*** Opening of Entries shown ***
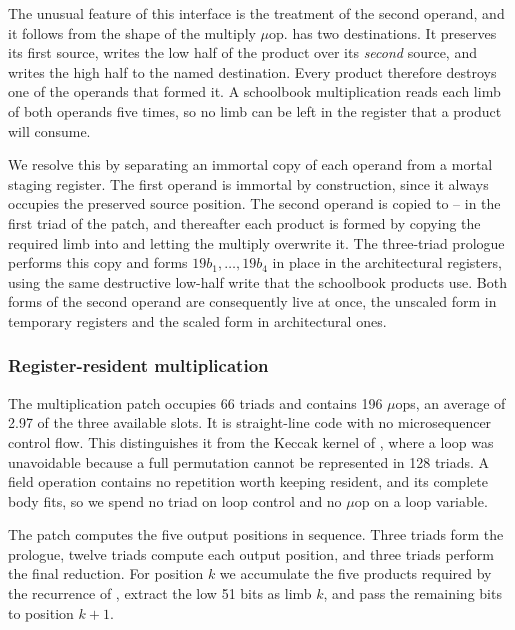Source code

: The unusual feature of this interface is the treatment of the second operand,
and it follows from the shape of the multiply $\mu$op.
 has two destinations.
It preserves its first source, writes the low half of the product over its
\emph{second} source, and writes the high half to the named destination.
Every product therefore destroys one of the operands that formed it.
A schoolbook multiplication reads each limb of both operands five times, so no
limb can be left in the register that a product will consume.

We resolve this by separating an immortal copy of each operand from a mortal
staging register.
The first operand is immortal by construction, since it always occupies the
preserved source position.
The second operand is copied to -- in the first triad of
the patch, and thereafter each product is formed by copying the required limb into
 and letting the multiply overwrite it.
The three-triad prologue performs this copy and forms $19b_1,\ldots,19b_4$ in
place in the architectural registers, using the same destructive low-half write
that the schoolbook products use.
Both forms of the second operand are consequently live at once, the unscaled form
in temporary registers and the scaled form in architectural ones.

\subsubsection{Register-resident multiplication}
\label{sec:c25519-mul}

The multiplication patch occupies 66 triads and contains 196 $\mu$ops, an average
of 2.97 of the three available slots.
It is straight-line code with no microsequencer control flow.
This distinguishes it from the Keccak kernel of , where a loop
was unavoidable because a full permutation cannot be represented in 128 triads.
A field operation contains no repetition worth keeping resident, and its complete
body fits, so we spend no triad on loop control and no $\mu$op on a loop variable.

The patch computes the five output positions in sequence.
Three triads form the prologue, twelve triads compute each output position, and
three triads perform the final reduction.
For position $k$ we accumulate the five products required by the recurrence of
, extract the low 51 bits as limb $k$, and pass the
remaining bits to position $k+1$.

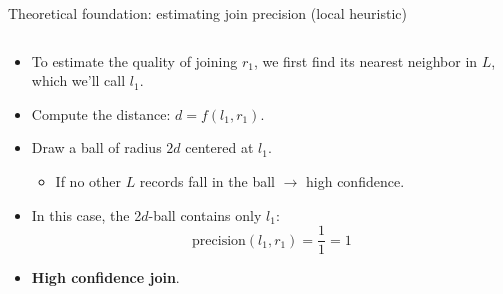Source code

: \documentclass[8pt]{beamer} %
\begin{document}
\begin{frame}{Theoretical foundation: estimating join precision (local heuristic)}
\begin{columns}
\begin{column}{0.4\textwidth}
			\begin{itemize}
				\item To estimate the quality of joining $r_1$, we first find its nearest neighbor in $L$, which we’ll call $l_1$.
				\item Compute the distance: $d = f(l_1, r_1)$.
				\item Draw a ball of radius $2d$ centered at $l_1$.
				\begin{itemize}
					\item If no other $L$ records fall in the ball $\rightarrow$ high confidence.
				\end{itemize}
				\item In this case, the 2$d$-ball contains only $l_1$:
				$$
				\text{precision}(l_1, r_1) = \frac{1}{1} = 1
				$$
				\item \textbf{High confidence join}.
			\end{itemize}
			
		\end{column}
	\end{columns}
\end{frame}
	
\end{document}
*** Close of Entries shown ***
■ Task:
What you return must be the lines above that run from the line with "This distinguishes it" to the line with "three triads perform the final reduction.", inclusive, each copied exactly.

■ Answer to the exercise:
This distinguishes it from the Keccak kernel of , where a loop
was unavoidable because a full permutation cannot be represented in 128 triads.
A field operation contains no repetition worth keeping resident, and its complete
body fits, so we spend no triad on loop control and no $\mu$op on a loop variable.

The patch computes the five output positions in sequence.
Three triads form the prologue, twelve triads compute each output position, and
three triads perform the final reduction.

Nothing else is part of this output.